Welcome to Hell

Yesterday my mother forwarded a copy of the lengthy expose on child sex slavery in the U.S., “The Girls Next Door” by Peter Landesman, from the NY Times Magazine. Even though I thought I already knew all this stuff, still, as they say, the devil is in the details. Here are a few of the details I found particularly disturbing:

“Andrea told me she was transported to Juarez dozens of times. During one visit, when she was about 7 years old, the trafficker took her to the Radisson Casa Grande Hotel, where there was a john waiting in a room. The john was an older American man, and he read Bible passages to her before and after having sex with her. Andrea described other rooms she remembered in other hotels in Mexico: the Howard Johnson in Leon, the Crowne Plaza in Guadalajara. She remembers most of all the ceiling patterns. ‘When I was taken to Mexico, I knew things were going to be different,’ she said. The ‘customers’ were American businessmen. ‘The men who went there had higher positions, had more to lose if they were caught doing these things on the other side of the border.

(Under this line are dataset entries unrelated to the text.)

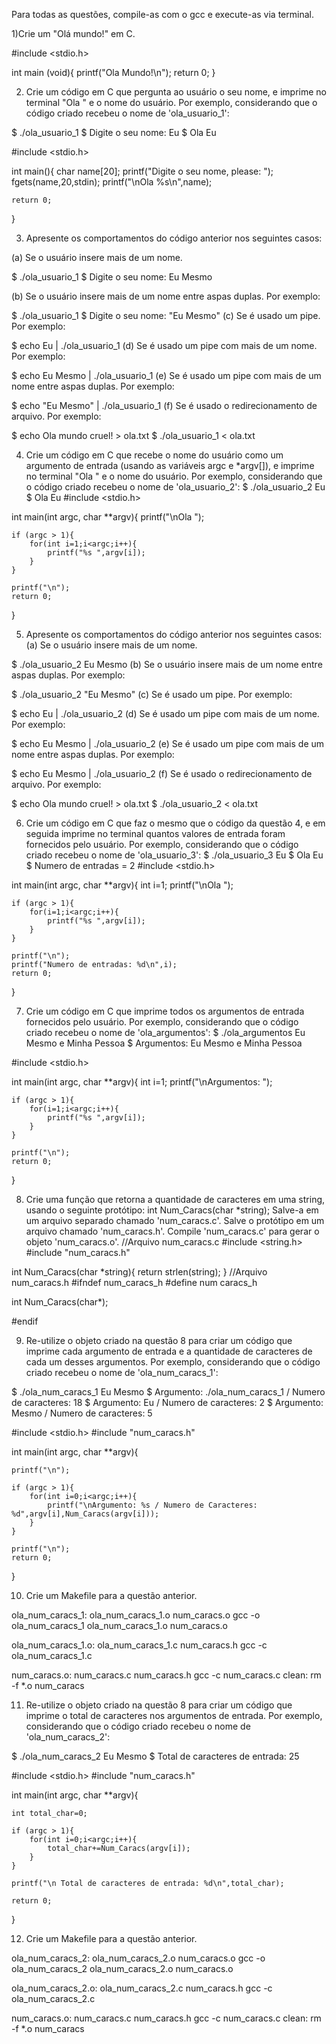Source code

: Para todas as questões, compile-as com o gcc e execute-as via terminal.

1)Crie um "Olá mundo!" em C.

#include <stdio.h>

int main (void){
	printf("Ola Mundo!\n");
	return 0;
}

2) Crie um código em C que pergunta ao usuário o seu nome, e imprime no terminal "Ola " e o nome do usuário. Por exemplo, considerando que o código criado recebeu o nome de 'ola_usuario_1':

$ ./ola_usuario_1
$ Digite o seu nome: Eu
$ Ola Eu

#include <stdio.h>

int main(){
	char name[20];
	printf("Digite o seu nome, please:  ");
	fgets(name,20,stdin);
	printf("\nOla %s\n",name);	
	
	return 0;
}


3) Apresente os comportamentos do código anterior nos seguintes casos:

(a) Se o usuário insere mais de um nome.

$ ./ola_usuario_1
$ Digite o seu nome: Eu Mesmo

(b) Se o usuário insere mais de um nome entre aspas duplas. Por exemplo:

$ ./ola_usuario_1
$ Digite o seu nome: "Eu Mesmo"
(c) Se é usado um pipe. Por exemplo:

$ echo Eu | ./ola_usuario_1
(d) Se é usado um pipe com mais de um nome. Por exemplo:

$ echo Eu Mesmo | ./ola_usuario_1
(e) Se é usado um pipe com mais de um nome entre aspas duplas. Por exemplo:

$ echo "Eu Mesmo" | ./ola_usuario_1
(f) Se é usado o redirecionamento de arquivo. Por exemplo:

$ echo Ola mundo cruel! > ola.txt
$ ./ola_usuario_1 < ola.txt


4) Crie um código em C que recebe o nome do usuário como um argumento de entrada (usando as variáveis argc e *argv[]), e imprime no terminal "Ola " e o nome do usuário. Por exemplo, considerando que o código criado recebeu o nome de 'ola_usuario_2':
$ ./ola_usuario_2 Eu
$ Ola Eu
#include <stdio.h>

int main(int argc, char **argv){
	printf("\nOla ");

	if (argc > 1){
		for(int i=1;i<argc;i++){		
			printf("%s ",argv[i]);	
		}
	}

	printf("\n");
	return 0;
}



5) Apresente os comportamentos do código anterior nos seguintes casos:
(a) Se o usuário insere mais de um nome.

$ ./ola_usuario_2 Eu Mesmo
(b) Se o usuário insere mais de um nome entre aspas duplas. Por exemplo:

$ ./ola_usuario_2 "Eu Mesmo"
(c) Se é usado um pipe. Por exemplo:

$ echo Eu | ./ola_usuario_2
(d) Se é usado um pipe com mais de um nome. Por exemplo:

$ echo Eu Mesmo | ./ola_usuario_2
(e) Se é usado um pipe com mais de um nome entre aspas duplas. Por exemplo:

$ echo Eu Mesmo | ./ola_usuario_2
(f) Se é usado o redirecionamento de arquivo. Por exemplo:

$ echo Ola mundo cruel! > ola.txt
$ ./ola_usuario_2 < ola.txt

6) Crie um código em C que faz o mesmo que o código da questão 4, e em seguida imprime no terminal quantos valores de entrada foram fornecidos pelo usuário. Por exemplo, considerando que o código criado recebeu o nome de 'ola_usuario_3':
$ ./ola_usuario_3 Eu
$ Ola Eu
$ Numero de entradas = 2
#include <stdio.h>

int main(int argc, char **argv){
	int i=1;
	printf("\nOla ");

	if (argc > 1){
		for(i=1;i<argc;i++){		
			printf("%s ",argv[i]);	
		}
	}

	printf("\n");
	printf("Numero de entradas: %d\n",i);
	return 0;
}



7) Crie um código em C que imprime todos os argumentos de entrada fornecidos pelo usuário. Por exemplo, considerando que o código criado recebeu o nome de 'ola_argumentos':
$ ./ola_argumentos Eu Mesmo e Minha Pessoa
$ Argumentos: Eu Mesmo e Minha Pessoa

#include <stdio.h>

int main(int argc, char **argv){
	int i=1;
	printf("\nArgumentos: ");

	if (argc > 1){
		for(i=1;i<argc;i++){		
			printf("%s ",argv[i]);	
		}
	}

	printf("\n");
	return 0;
}

8) Crie uma função que retorna a quantidade de caracteres em uma string, usando o seguinte protótipo: int Num_Caracs(char *string); Salve-a em um arquivo separado chamado 'num_caracs.c'. Salve o protótipo em um arquivo chamado 'num_caracs.h'. Compile 'num_caracs.c' para gerar o objeto 'num_caracs.o'.
//Arquivo num_caracs.c
#include <string.h>
#include "num_caracs.h"

int Num_Caracs(char *string){
	return strlen(string);
}
//Arquivo num_caracs.h
#ifndef num_caracs_h
#define	num caracs_h

int Num_Caracs(char*);

#endif


9) Re-utilize o objeto criado na questão 8 para criar um código que imprime cada argumento de entrada e a quantidade de caracteres de cada um desses argumentos. Por exemplo, considerando que o código criado recebeu o nome de 'ola_num_caracs_1':

$ ./ola_num_caracs_1 Eu Mesmo
$ Argumento: ./ola_num_caracs_1 / Numero de caracteres: 18
$ Argumento: Eu / Numero de caracteres: 2
$ Argumento: Mesmo / Numero de caracteres: 5

#include <stdio.h>
#include "num_caracs.h"

int main(int argc, char **argv){
	
	printf("\n");

	if (argc > 1){
		for(int i=0;i<argc;i++){	
			printf("\nArgumento: %s / Numero de Caracteres: %d",argv[i],Num_Caracs(argv[i]));	
		}
	}

	printf("\n");
	return 0;
}


10) Crie um Makefile para a questão anterior.

ola_num_caracs_1: ola_num_caracs_1.o num_caracs.o
	gcc -o ola_num_caracs_1 ola_num_caracs_1.o num_caracs.o

ola_num_caracs_1.o: ola_num_caracs_1.c num_caracs.h
	gcc -c ola_num_caracs_1.c

num_caracs.o: num_caracs.c num_caracs.h
	gcc -c num_caracs.c
clean:
	rm -f *.o num_caracs	 

11) Re-utilize o objeto criado na questão 8 para criar um código que imprime o total de caracteres nos argumentos de entrada. Por exemplo, considerando que o código criado recebeu o nome de 'ola_num_caracs_2':

$ ./ola_num_caracs_2 Eu Mesmo
$ Total de caracteres de entrada: 25

#include <stdio.h>
#include "num_caracs.h"

int main(int argc, char **argv){
	
	int total_char=0;

	if (argc > 1){
		for(int i=0;i<argc;i++){	
			total_char+=Num_Caracs(argv[i]);	
		}
	}

	printf("\n Total de caracteres de entrada: %d\n",total_char);

	return 0;
}


12) Crie um Makefile para a questão anterior.

ola_num_caracs_2: ola_num_caracs_2.o num_caracs.o
	gcc -o ola_num_caracs_2 ola_num_caracs_2.o num_caracs.o

ola_num_caracs_2.o: ola_num_caracs_2.c num_caracs.h
	gcc -c ola_num_caracs_2.c

num_caracs.o: num_caracs.c num_caracs.h
	gcc -c num_caracs.c
clean:
	rm -f *.o num_caracs	 

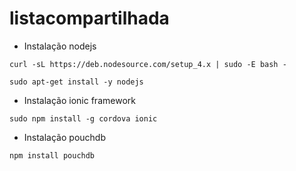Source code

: # listacompartilhada

* Instalação nodejs

`curl -sL https://deb.nodesource.com/setup_4.x | sudo -E bash -`

`sudo apt-get install -y nodejs`

* Instalação ionic framework

`sudo npm install -g cordova ionic`

* Instalação pouchdb

`npm install pouchdb`
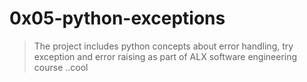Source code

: # 0x05-python-exceptions
> The project includes python concepts about error handling, 
try exception and error raising as part of ALX software engineering course ..cool
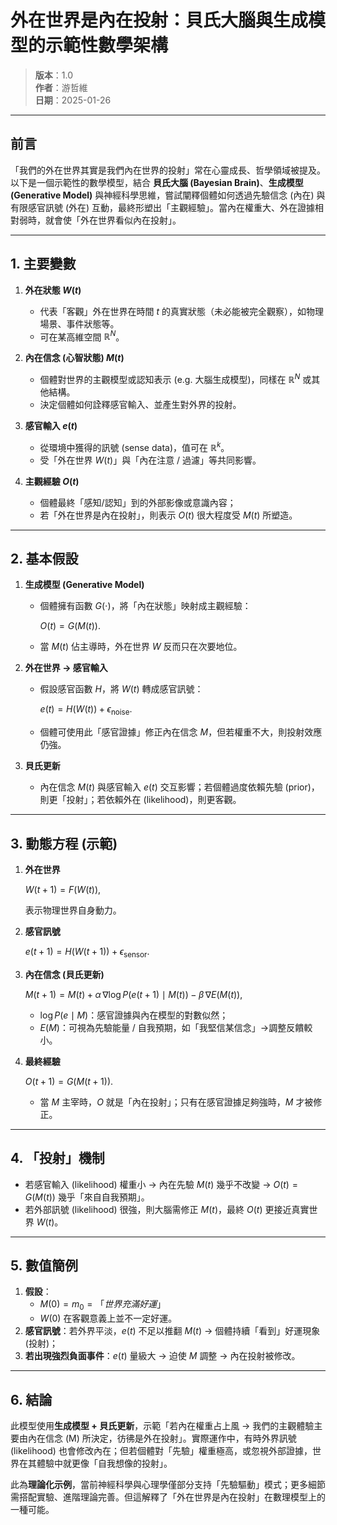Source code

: # 外在世界是內在投射：貝氏大腦與生成模型的示範性數學架構

> **版本**：1.0  
> **作者**：游哲維  
> **日期**：2025-01-26  

---

## 前言

「我們的外在世界其實是我們內在世界的投射」常在心靈成長、哲學領域被提及。以下是一個示範性的數學模型，結合 **貝氏大腦 (Bayesian Brain)**、**生成模型 (Generative Model)** 與神經科學思維，嘗試闡釋個體如何透過先驗信念 (內在) 與有限感官訊號 (外在) 互動，最終形塑出「主觀經驗」。當內在權重大、外在證據相對弱時，就會使「外在世界看似內在投射」。

---

## 1. 主要變數

1. **外在狀態 $W(t)$**  
   - 代表「客觀」外在世界在時間 $t$ 的真實狀態（未必能被完全觀察），如物理場景、事件狀態等。  
   - 可在某高維空間 $\mathbb{R}^N$。

2. **內在信念 (心智狀態) $M(t)$**  
   - 個體對世界的主觀模型或認知表示 (e.g. 大腦生成模型)，同樣在 $\mathbb{R}^N$ 或其他結構。  
   - 決定個體如何詮釋感官輸入、並產生對外界的投射。

3. **感官輸入 $e(t)$**  
   - 從環境中獲得的訊號 (sense data)，值可在 $\mathbb{R}^k$。  
   - 受「外在世界 $W(t)$」與「內在注意 / 過濾」等共同影響。

4. **主觀經驗 $O(t)$**  
   - 個體最終「感知/認知」到的外部影像或意識內容；  
   - 若「外在世界是內在投射」，則表示 $O(t)$ 很大程度受 $M(t)$ 所塑造。

---

## 2. 基本假設

1. **生成模型 (Generative Model)**  
   - 個體擁有函數 $G(\cdot)$，將「內在狀態」映射成主觀經驗：  

        $O(t) = G\bigl(M(t)\bigr).$
   - 當 $M(t)$ 佔主導時，外在世界 $W$ 反而只在次要地位。

2. **外在世界 $\to$ 感官輸入**  
   - 假設感官函數 $H$，將 $W(t)$ 轉成感官訊號：  

        $e(t) = H\bigl(W(t)\bigr) + \epsilon_{\text{noise}}.$
        
   - 個體可使用此「感官證據」修正內在信念 $M$，但若權重不大，則投射效應仍強。

3. **貝氏更新**  
   - 內在信念 $M(t)$ 與感官輸入 $e(t)$ 交互影響；若個體過度依賴先驗 (prior)，則更「投射」；若依賴外在 (likelihood)，則更客觀。

---

## 3. 動態方程 (示範)

1. **外在世界**  
   
   $W(t+1)=F\bigl(W(t)\bigr),$
   
   表示物理世界自身動力。

2. **感官訊號**  

    $e(t+1) = H\bigl(W(t+1)\bigr)+\epsilon_{\text{sensor}}.$

3. **內在信念 (貝氏更新)**  
   
   $M(t+1) = M(t) + \alpha\, \nabla \log P\bigl(e(t+1)\mid M(t)\bigr) - \beta\, \nabla E\bigl(M(t)\bigr),$
   
   - $\log P(e\mid M)$：感官證據與內在模型的對數似然；  
   - $E(M)$：可視為先驗能量 / 自我預期，如「我堅信某信念」→調整反饋較小。

4. **最終經驗**  
   
   $O(t+1) = G\bigl(M(t+1)\bigr).$
   
   - 當 $M$ 主宰時，$O$ 就是「內在投射」；只有在感官證據足夠強時，$M$ 才被修正。

---

## 4. 「投射」機制

- 若感官輸入 (likelihood) 權重小 → 內在先驗 $M(t)$ 幾乎不改變 → $O(t)=G(M(t))$ 幾乎「來自自我預期」。  
- 若外部訊號 (likelihood) 很強，則大腦需修正 $M(t)$，最終 $O(t)$ 更接近真實世界 $W(t)$。

---

## 5. 數值簡例

1. **假設**：  
   - $M(0)=m_0=「世界充滿好運」$  
   - $W(0)$ 在客觀意義上並不一定好運。  
2. **感官訊號**：若外界平淡，$e(t)$ 不足以推翻 $M(t)$ → 個體持續「看到」好運現象 (投射)；  
3. **若出現強烈負面事件**：$e(t)$ 量級大 → 迫使 $M$ 調整 → 內在投射被修改。

---

## 6. 結論

此模型使用**生成模型 + 貝氏更新**，示範「若內在權重占上風 → 我們的主觀體驗主要由內在信念 (M) 所決定，彷彿是外在投射」。實際運作中，有時外界訊號 (likelihood) 也會修改內在；但若個體對「先驗」權重極高，或忽視外部證據，世界在其體驗中就更像「自我想像的投射」。  

此為**理論化示例**，當前神經科學與心理學僅部分支持「先驗驅動」模式；更多細節需搭配實驗、進階理論完善。但這解釋了「外在世界是內在投射」在數理模型上的一種可能。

I was told my purpose was to keep these men from abusing their own kids.’ Later she told me: ‘The white kids you could beat but you couldn’t mark. But with Mexican kids you could do whatever you wanted. They’re untraceable. You lose nothing by killing them.'”

“‘They’d get you hungry then to train you’ to have oral sex, she said. ‘They’d put honey on a man. For the littlest kids, you had to learn not to gag. And they would push things in you so you would open up better. We learned responses. Like if they wanted us to be sultry or sexy or scared. Most of them wanted you scared. When I got older I’d teach the younger kids how to float away so things didn’t hurt.'”

“‘There’s a vast misunderstanding of what coercion is, of how little it takes to make someone a slave,’ Gary Haugen of International Justice Mission said. ‘The destruction of dignity and sense of self, these girls’ sense of resignation. . . . ‘ He didn’t finish the sentence.”

“There were streams of Web pages of thumbnail images of young women of every ethnicity in obvious distress, bound, gagged, contorted. The agents in the room pointed out probable injuries from torture. Cyberauctions for some of the women were in progress; one had exceeded $300,000. ‘With new Internet technology,’ Woo said, ‘pornography is becoming more pervasive. With Web cams we’re seeing more live molestation of children.’ One of [the Immigration and Customs Enforcement Agency]’s recent successes, Operation Hamlet, broke up a ring of adults who traded images and videos of themselves forcing sex on their own young children.”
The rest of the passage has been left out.